Problem requirements –
Copy out each line of the data that includes the string "данни".

** The input follows **

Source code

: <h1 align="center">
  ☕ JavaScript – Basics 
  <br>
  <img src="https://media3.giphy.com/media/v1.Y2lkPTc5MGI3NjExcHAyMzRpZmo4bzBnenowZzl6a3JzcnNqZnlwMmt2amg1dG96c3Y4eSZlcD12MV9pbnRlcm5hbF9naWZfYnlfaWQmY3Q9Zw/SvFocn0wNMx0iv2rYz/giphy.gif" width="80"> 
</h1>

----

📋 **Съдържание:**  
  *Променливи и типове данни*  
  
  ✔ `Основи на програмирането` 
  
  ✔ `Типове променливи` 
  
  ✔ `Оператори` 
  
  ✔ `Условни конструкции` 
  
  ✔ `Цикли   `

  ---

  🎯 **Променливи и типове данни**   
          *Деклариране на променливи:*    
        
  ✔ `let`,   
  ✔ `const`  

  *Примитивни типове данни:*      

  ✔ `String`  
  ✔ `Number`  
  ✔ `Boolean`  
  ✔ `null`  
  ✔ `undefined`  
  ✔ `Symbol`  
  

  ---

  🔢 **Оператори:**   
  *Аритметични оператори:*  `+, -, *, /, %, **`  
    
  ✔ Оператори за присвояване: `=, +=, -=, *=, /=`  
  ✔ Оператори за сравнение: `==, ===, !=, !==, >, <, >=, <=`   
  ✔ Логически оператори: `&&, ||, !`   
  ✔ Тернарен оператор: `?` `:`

** End of The input **

Written solution –
  *Променливи и типове данни*  
  🎯 **Променливи и типове данни**   
  *Примитивни типове данни:*      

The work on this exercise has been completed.